What you should do — In the records below, the line with "关键词在社交媒体营销中起着非常关键的作用。使用相关关键词和元标签将确保你的页面在 LinkedIn 和" opens the range and the line with "## **#5 一定要倾听消费者在谈论什么**" closes it; print that range exactly and nothing else.

(Saved entries)

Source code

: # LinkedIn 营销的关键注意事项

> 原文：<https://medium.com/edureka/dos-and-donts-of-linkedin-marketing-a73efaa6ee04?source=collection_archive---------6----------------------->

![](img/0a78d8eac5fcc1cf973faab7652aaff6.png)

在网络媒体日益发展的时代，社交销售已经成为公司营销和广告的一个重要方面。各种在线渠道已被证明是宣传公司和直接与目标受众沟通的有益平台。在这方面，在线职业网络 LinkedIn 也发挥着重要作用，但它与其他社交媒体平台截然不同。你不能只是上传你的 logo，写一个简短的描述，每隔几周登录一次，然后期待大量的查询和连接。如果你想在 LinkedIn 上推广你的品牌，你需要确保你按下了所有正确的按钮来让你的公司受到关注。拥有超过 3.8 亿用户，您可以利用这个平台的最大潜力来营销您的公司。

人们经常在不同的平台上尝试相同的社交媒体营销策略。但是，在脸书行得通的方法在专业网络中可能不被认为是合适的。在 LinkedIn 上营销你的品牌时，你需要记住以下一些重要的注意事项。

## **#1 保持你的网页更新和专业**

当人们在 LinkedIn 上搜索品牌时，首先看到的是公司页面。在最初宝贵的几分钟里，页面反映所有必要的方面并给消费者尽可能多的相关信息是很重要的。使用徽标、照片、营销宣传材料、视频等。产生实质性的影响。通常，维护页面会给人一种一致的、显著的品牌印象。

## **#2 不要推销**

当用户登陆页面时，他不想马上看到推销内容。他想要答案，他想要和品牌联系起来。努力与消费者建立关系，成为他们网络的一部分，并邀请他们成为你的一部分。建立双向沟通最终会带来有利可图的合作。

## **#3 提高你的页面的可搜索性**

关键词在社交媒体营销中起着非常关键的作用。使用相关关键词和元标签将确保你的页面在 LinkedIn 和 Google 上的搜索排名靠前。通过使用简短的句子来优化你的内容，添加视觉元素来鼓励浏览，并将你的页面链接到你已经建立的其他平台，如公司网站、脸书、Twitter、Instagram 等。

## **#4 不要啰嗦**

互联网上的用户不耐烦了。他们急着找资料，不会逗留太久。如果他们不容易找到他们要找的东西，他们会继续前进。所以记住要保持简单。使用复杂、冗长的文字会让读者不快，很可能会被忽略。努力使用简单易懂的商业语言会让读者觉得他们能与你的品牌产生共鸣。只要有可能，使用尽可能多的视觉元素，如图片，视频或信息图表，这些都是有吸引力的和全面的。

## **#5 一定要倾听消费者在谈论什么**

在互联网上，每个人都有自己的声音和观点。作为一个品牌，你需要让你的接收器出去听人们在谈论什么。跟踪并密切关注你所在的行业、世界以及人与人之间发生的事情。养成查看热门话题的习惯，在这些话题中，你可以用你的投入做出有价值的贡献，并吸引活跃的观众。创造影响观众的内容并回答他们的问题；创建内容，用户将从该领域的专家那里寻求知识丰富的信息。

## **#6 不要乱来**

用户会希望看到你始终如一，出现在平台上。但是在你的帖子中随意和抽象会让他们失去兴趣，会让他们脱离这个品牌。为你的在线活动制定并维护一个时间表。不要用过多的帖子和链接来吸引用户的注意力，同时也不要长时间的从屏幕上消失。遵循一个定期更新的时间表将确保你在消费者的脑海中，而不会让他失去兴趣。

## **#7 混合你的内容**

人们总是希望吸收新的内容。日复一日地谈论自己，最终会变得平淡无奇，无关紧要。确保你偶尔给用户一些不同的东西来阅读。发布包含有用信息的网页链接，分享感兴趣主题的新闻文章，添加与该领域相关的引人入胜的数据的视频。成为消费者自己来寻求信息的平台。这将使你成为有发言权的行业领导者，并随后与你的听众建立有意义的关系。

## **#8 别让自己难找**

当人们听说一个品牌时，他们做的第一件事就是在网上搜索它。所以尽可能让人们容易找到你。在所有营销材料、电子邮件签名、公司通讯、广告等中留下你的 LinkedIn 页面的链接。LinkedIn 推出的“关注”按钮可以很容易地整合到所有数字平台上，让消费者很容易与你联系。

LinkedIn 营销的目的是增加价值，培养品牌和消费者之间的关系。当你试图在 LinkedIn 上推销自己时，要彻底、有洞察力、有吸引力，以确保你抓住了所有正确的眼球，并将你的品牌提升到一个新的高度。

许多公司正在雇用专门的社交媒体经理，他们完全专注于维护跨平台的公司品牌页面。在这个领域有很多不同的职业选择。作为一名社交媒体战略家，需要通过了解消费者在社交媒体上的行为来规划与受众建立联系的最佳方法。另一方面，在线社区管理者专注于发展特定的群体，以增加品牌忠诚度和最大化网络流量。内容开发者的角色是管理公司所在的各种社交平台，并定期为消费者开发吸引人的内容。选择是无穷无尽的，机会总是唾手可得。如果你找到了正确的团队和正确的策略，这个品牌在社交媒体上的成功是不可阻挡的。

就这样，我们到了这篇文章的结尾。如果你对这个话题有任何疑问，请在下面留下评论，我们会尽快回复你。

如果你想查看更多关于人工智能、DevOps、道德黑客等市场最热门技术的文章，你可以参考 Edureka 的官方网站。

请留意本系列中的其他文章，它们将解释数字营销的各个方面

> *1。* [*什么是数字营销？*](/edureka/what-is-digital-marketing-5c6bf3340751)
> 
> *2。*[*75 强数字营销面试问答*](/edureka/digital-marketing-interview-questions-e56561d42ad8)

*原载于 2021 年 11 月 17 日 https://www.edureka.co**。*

Answer box —
关键词在社交媒体营销中起着非常关键的作用。使用相关关键词和元标签将确保你的页面在 LinkedIn 和 Google 上的搜索排名靠前。通过使用简短的句子来优化你的内容，添加视觉元素来鼓励浏览，并将你的页面链接到你已经建立的其他平台，如公司网站、脸书、Twitter、Instagram 等。

## **#4 不要啰嗦**

互联网上的用户不耐烦了。他们急着找资料，不会逗留太久。如果他们不容易找到他们要找的东西，他们会继续前进。所以记住要保持简单。使用复杂、冗长的文字会让读者不快，很可能会被忽略。努力使用简单易懂的商业语言会让读者觉得他们能与你的品牌产生共鸣。只要有可能，使用尽可能多的视觉元素，如图片，视频或信息图表，这些都是有吸引力的和全面的。

## **#5 一定要倾听消费者在谈论什么**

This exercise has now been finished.